DATA PROVIDED:
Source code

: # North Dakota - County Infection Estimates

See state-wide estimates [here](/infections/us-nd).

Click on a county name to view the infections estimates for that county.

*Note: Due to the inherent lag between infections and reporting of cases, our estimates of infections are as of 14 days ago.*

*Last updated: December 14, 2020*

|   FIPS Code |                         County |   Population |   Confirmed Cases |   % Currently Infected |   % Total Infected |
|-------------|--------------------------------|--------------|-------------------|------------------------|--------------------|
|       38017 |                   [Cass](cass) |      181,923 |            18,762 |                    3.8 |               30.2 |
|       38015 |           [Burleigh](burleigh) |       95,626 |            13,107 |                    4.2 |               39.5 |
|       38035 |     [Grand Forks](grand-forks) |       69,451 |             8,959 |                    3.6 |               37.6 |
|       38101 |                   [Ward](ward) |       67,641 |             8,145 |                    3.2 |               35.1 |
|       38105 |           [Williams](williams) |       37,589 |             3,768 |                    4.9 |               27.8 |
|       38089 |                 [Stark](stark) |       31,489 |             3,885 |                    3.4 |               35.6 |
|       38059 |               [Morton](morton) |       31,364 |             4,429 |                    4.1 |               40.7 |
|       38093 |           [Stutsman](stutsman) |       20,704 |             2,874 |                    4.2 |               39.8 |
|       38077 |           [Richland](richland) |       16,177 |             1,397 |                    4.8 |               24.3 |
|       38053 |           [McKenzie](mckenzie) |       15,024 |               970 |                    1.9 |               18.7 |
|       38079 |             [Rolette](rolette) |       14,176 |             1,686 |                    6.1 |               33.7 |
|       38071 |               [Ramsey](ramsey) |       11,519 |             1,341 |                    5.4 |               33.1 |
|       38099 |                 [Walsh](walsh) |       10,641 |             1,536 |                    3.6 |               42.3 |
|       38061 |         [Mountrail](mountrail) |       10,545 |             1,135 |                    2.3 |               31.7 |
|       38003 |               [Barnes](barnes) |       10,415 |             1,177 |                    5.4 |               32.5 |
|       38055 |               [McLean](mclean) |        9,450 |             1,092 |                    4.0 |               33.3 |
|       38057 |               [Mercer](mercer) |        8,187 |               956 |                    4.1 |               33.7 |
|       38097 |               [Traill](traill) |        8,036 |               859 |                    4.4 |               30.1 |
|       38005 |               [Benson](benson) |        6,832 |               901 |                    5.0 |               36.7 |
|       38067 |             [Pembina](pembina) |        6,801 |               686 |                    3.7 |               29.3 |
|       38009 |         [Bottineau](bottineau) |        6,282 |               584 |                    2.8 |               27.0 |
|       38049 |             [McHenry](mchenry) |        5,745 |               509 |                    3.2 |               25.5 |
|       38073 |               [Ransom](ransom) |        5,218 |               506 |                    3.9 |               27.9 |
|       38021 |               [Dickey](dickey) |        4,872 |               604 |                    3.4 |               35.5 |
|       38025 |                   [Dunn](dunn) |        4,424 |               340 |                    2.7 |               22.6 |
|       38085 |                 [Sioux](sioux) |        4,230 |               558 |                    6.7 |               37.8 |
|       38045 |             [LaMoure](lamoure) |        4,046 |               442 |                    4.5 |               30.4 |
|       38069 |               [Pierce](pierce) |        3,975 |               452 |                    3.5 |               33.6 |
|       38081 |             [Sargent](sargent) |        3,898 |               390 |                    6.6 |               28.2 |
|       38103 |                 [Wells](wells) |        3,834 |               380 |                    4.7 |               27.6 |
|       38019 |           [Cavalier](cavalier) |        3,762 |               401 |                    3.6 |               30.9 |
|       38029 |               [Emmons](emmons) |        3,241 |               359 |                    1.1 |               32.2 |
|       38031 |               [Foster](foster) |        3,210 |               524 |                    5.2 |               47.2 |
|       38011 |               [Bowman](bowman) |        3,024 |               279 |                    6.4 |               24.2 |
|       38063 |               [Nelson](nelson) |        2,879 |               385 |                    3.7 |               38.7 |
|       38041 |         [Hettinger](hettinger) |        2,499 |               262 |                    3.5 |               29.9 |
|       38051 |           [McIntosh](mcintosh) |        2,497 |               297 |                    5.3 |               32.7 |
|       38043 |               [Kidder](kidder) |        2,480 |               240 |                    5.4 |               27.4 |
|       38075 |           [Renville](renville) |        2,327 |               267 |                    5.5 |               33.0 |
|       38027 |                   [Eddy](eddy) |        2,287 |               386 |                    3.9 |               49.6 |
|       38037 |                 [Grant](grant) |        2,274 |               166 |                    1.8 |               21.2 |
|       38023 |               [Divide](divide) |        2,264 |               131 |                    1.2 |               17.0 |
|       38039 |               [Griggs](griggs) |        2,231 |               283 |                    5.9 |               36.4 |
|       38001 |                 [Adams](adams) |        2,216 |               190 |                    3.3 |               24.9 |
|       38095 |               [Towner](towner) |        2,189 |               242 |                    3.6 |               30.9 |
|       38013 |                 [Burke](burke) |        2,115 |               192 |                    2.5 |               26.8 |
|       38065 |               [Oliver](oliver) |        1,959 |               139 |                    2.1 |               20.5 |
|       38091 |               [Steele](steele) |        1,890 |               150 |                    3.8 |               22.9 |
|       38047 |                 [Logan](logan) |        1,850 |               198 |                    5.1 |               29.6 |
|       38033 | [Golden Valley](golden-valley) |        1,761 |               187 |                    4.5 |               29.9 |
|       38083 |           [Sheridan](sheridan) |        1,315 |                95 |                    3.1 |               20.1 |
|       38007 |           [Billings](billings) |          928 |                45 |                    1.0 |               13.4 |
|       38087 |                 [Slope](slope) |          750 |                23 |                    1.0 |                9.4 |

EXERCISE PROMPT: Each entry above is to be transcribed without alteration.

EXPECTED OUTPUT:
Source code

: # North Dakota - County Infection Estimates

See state-wide estimates [here](/infections/us-nd).

Click on a county name to view the infections estimates for that county.

*Note: Due to the inherent lag between infections and reporting of cases, our estimates of infections are as of 14 days ago.*

*Last updated: December 14, 2020*

|   FIPS Code |                         County |   Population |   Confirmed Cases |   % Currently Infected |   % Total Infected |
|-------------|--------------------------------|--------------|-------------------|------------------------|--------------------|
|       38017 |                   [Cass](cass) |      181,923 |            18,762 |                    3.8 |               30.2 |
|       38015 |           [Burleigh](burleigh) |       95,626 |            13,107 |                    4.2 |               39.5 |
|       38035 |     [Grand Forks](grand-forks) |       69,451 |             8,959 |                    3.6 |               37.6 |
|       38101 |                   [Ward](ward) |       67,641 |             8,145 |                    3.2 |               35.1 |
|       38105 |           [Williams](williams) |       37,589 |             3,768 |                    4.9 |               27.8 |
|       38089 |                 [Stark](stark) |       31,489 |             3,885 |                    3.4 |               35.6 |
|       38059 |               [Morton](morton) |       31,364 |             4,429 |                    4.1 |               40.7 |
|       38093 |           [Stutsman](stutsman) |       20,704 |             2,874 |                    4.2 |               39.8 |
|       38077 |           [Richland](richland) |       16,177 |             1,397 |                    4.8 |               24.3 |
|       38053 |           [McKenzie](mckenzie) |       15,024 |               970 |                    1.9 |               18.7 |
|       38079 |             [Rolette](rolette) |       14,176 |             1,686 |                    6.1 |               33.7 |
|       38071 |               [Ramsey](ramsey) |       11,519 |             1,341 |                    5.4 |               33.1 |
|       38099 |                 [Walsh](walsh) |       10,641 |             1,536 |                    3.6 |               42.3 |
|       38061 |         [Mountrail](mountrail) |       10,545 |             1,135 |                    2.3 |               31.7 |
|       38003 |               [Barnes](barnes) |       10,415 |             1,177 |                    5.4 |               32.5 |
|       38055 |               [McLean](mclean) |        9,450 |             1,092 |                    4.0 |               33.3 |
|       38057 |               [Mercer](mercer) |        8,187 |               956 |                    4.1 |               33.7 |
|       38097 |               [Traill](traill) |        8,036 |               859 |                    4.4 |               30.1 |
|       38005 |               [Benson](benson) |        6,832 |               901 |                    5.0 |               36.7 |
|       38067 |             [Pembina](pembina) |        6,801 |               686 |                    3.7 |               29.3 |
|       38009 |         [Bottineau](bottineau) |        6,282 |               584 |                    2.8 |               27.0 |
|       38049 |             [McHenry](mchenry) |        5,745 |               509 |                    3.2 |               25.5 |
|       38073 |               [Ransom](ransom) |        5,218 |               506 |                    3.9 |               27.9 |
|       38021 |               [Dickey](dickey) |        4,872 |               604 |                    3.4 |               35.5 |
|       38025 |                   [Dunn](dunn) |        4,424 |               340 |                    2.7 |               22.6 |
|       38085 |                 [Sioux](sioux) |        4,230 |               558 |                    6.7 |               37.8 |
|       38045 |             [LaMoure](lamoure) |        4,046 |               442 |                    4.5 |               30.4 |
|       38069 |               [Pierce](pierce) |        3,975 |               452 |                    3.5 |               33.6 |
|       38081 |             [Sargent](sargent) |        3,898 |               390 |                    6.6 |               28.2 |
|       38103 |                 [Wells](wells) |        3,834 |               380 |                    4.7 |               27.6 |
|       38019 |           [Cavalier](cavalier) |        3,762 |               401 |                    3.6 |               30.9 |
|       38029 |               [Emmons](emmons) |        3,241 |               359 |                    1.1 |               32.2 |
|       38031 |               [Foster](foster) |        3,210 |               524 |                    5.2 |               47.2 |
|       38011 |               [Bowman](bowman) |        3,024 |               279 |                    6.4 |               24.2 |
|       38063 |               [Nelson](nelson) |        2,879 |               385 |                    3.7 |               38.7 |
|       38041 |         [Hettinger](hettinger) |        2,499 |               262 |                    3.5 |               29.9 |
|       38051 |           [McIntosh](mcintosh) |        2,497 |               297 |                    5.3 |               32.7 |
|       38043 |               [Kidder](kidder) |        2,480 |               240 |                    5.4 |               27.4 |
|       38075 |           [Renville](renville) |        2,327 |               267 |                    5.5 |               33.0 |
|       38027 |                   [Eddy](eddy) |        2,287 |               386 |                    3.9 |               49.6 |
|       38037 |                 [Grant](grant) |        2,274 |               166 |                    1.8 |               21.2 |
|       38023 |               [Divide](divide) |        2,264 |               131 |                    1.2 |               17.0 |
|       38039 |               [Griggs](griggs) |        2,231 |               283 |                    5.9 |               36.4 |
|       38001 |                 [Adams](adams) |        2,216 |               190 |                    3.3 |               24.9 |
|       38095 |               [Towner](towner) |        2,189 |               242 |                    3.6 |               30.9 |
|       38013 |                 [Burke](burke) |        2,115 |               192 |                    2.5 |               26.8 |
|       38065 |               [Oliver](oliver) |        1,959 |               139 |                    2.1 |               20.5 |
|       38091 |               [Steele](steele) |        1,890 |               150 |                    3.8 |               22.9 |
|       38047 |                 [Logan](logan) |        1,850 |               198 |                    5.1 |               29.6 |
|       38033 | [Golden Valley](golden-valley) |        1,761 |               187 |                    4.5 |               29.9 |
|       38083 |           [Sheridan](sheridan) |        1,315 |                95 |                    3.1 |               20.1 |
|       38007 |           [Billings](billings) |          928 |                45 |                    1.0 |               13.4 |
|       38087 |                 [Slope](slope) |          750 |                23 |                    1.0 |                9.4 |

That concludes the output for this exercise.